Thursday, August 10, 2006

Revenge of the Corpse Flower!

If you care in any way about flowers, and I most certainly do, there's something really neat happening right now at the Brooklyn Botanic Gardens. The Corpse Flower, Amorphophallus titanum, is blooming. This specimen has been growing for TEN years without flowering. No really, it's grown to about seven feet tall and it's blooming as I type this, and will be for the next day or so. The BBG has a live webcam set up to capture it, as well as a blog and copius amounts of information. The plant, AKA the titan arum, comes from Sumatra, the Indonesian island that's pretty much all rainforest, coffee plants, and orangutans.

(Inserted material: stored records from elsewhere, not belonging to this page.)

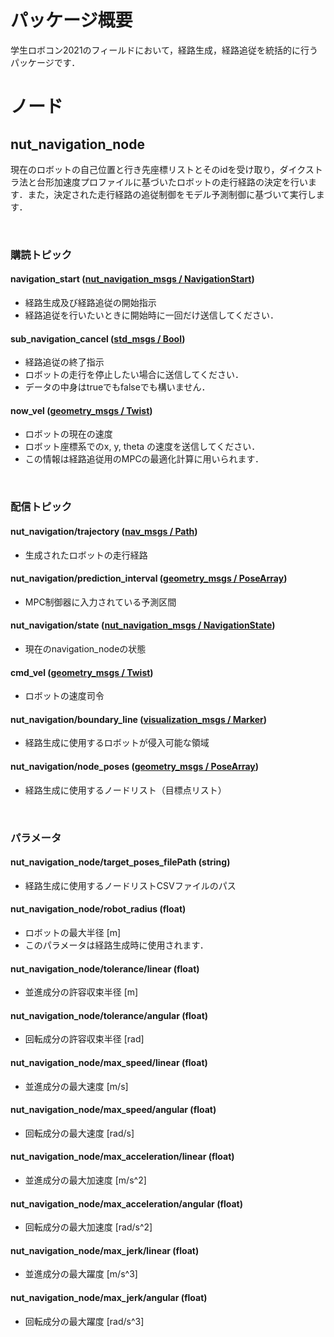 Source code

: # パッケージ概要
学生ロボコン2021のフィールドにおいて，経路生成，経路追従を統括的に行うパッケージです．

# ノード
## nut_navigation_node
現在のロボットの自己位置と行き先座標リストとそのidを受け取り，ダイクストラ法と台形加速度プロファイルに基づいたロボットの走行経路の決定を行います．また，決定された走行経路の追従制御をモデル予測制御に基づいて実行します．

<br>

### 購読トピック
#### navigation_start ([nut_navigation_msgs / NavigationStart](https://gitlab.com/robopro_nut/2021nhkrobocon/nut_ros_pkg_2021/-/blob/master/nut_navigation_msgs/msg/NavigationStart.msg))
- 経路生成及び経路追従の開始指示
- 経路追従を行いたいときに開始時に一回だけ送信してください．

#### sub_navigation_cancel ([std_msgs / Bool](http://docs.ros.org/en/melodic/api/std_msgs/html/msg/Bool.html))
- 経路追従の終了指示
- ロボットの走行を停止したい場合に送信してください．
- データの中身はtrueでもfalseでも構いません．

#### now_vel ([geometry_msgs / Twist](http://docs.ros.org/en/api/geometry_msgs/html/msg/Twist.html))
- ロボットの現在の速度
- ロボット座標系でのx, y, theta の速度を送信してください．
- この情報は経路追従用のMPCの最適化計算に用いられます．

<br>

### 配信トピック

#### nut_navigation/trajectory ([nav_msgs / Path](http://docs.ros.org/en/melodic/api/nav_msgs/html/msg/Path.html))
- 生成されたロボットの走行経路

#### nut_navigation/prediction_interval ([geometry_msgs / PoseArray](http://docs.ros.org/en/melodic/api/geometry_msgs/html/msg/PoseArray.html))
- MPC制御器に入力されている予測区間

#### nut_navigation/state ([nut_navigation_msgs / NavigationState](https://gitlab.com/robopro_nut/2021nhkrobocon/nut_ros_pkg_2021/-/blob/master/nut_navigation_msgs/msg/NavigationState.msg))
- 現在のnavigation_nodeの状態

#### cmd_vel ([geometry_msgs / Twist](http://docs.ros.org/en/api/geometry_msgs/html/msg/Twist.html))
- ロボットの速度司令

#### nut_navigation/boundary_line ([visualization_msgs / Marker](http://docs.ros.org/en/melodic/api/visualization_msgs/html/msg/Marker.html))
- 経路生成に使用するロボットが侵入可能な領域

#### nut_navigation/node_poses ([geometry_msgs / PoseArray](http://docs.ros.org/en/melodic/api/geometry_msgs/html/msg/PoseArray.html))
- 経路生成に使用するノードリスト（目標点リスト）

<br>

### パラメータ
#### nut_navigation_node/target_poses_filePath (string)
- 経路生成に使用するノードリストCSVファイルのパス

#### nut_navigation_node/robot_radius (float)
- ロボットの最大半径 [m]
- このパラメータは経路生成時に使用されます．



#### nut_navigation_node/tolerance/linear (float)
- 並進成分の許容収束半径 [m]

#### nut_navigation_node/tolerance/angular (float)
- 回転成分の許容収束半径 [rad]

#### nut_navigation_node/max_speed/linear (float)
- 並進成分の最大速度 [m/s]

#### nut_navigation_node/max_speed/angular (float)
- 回転成分の最大速度 [rad/s]

#### nut_navigation_node/max_acceleration/linear (float)
- 並進成分の最大加速度 [m/s^2]

#### nut_navigation_node/max_acceleration/angular (float)
- 回転成分の最大加速度 [rad/s^2]

#### nut_navigation_node/max_jerk/linear (float)
- 並進成分の最大躍度 [m/s^3]

#### nut_navigation_node/max_jerk/angular (float)
- 回転成分の最大躍度 [rad/s^3]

The first to bloom in cultivation was in the Royal Botanic Gardens in Kew, London in 1889, and women weren't permitted to view it... the fact that "phallus" is in its Latin name is not an accident (look at the photo!). The first titan arum in the States bloomed in the New York Botanical Garden in the Bronx in 1937, and again in 1939, and was the official plant of the borough until 2000. When they bloom, they release clouds of noxious fumes that smell like rotting carcasses that can be smelled up to a half mile away by humans, sickening anyone near it, which acts to attract carrion-feeding insects. These insects then carry the plant's pollen to other titan arums to fertilize them. Crazy, but it works, because they're still around. Yum.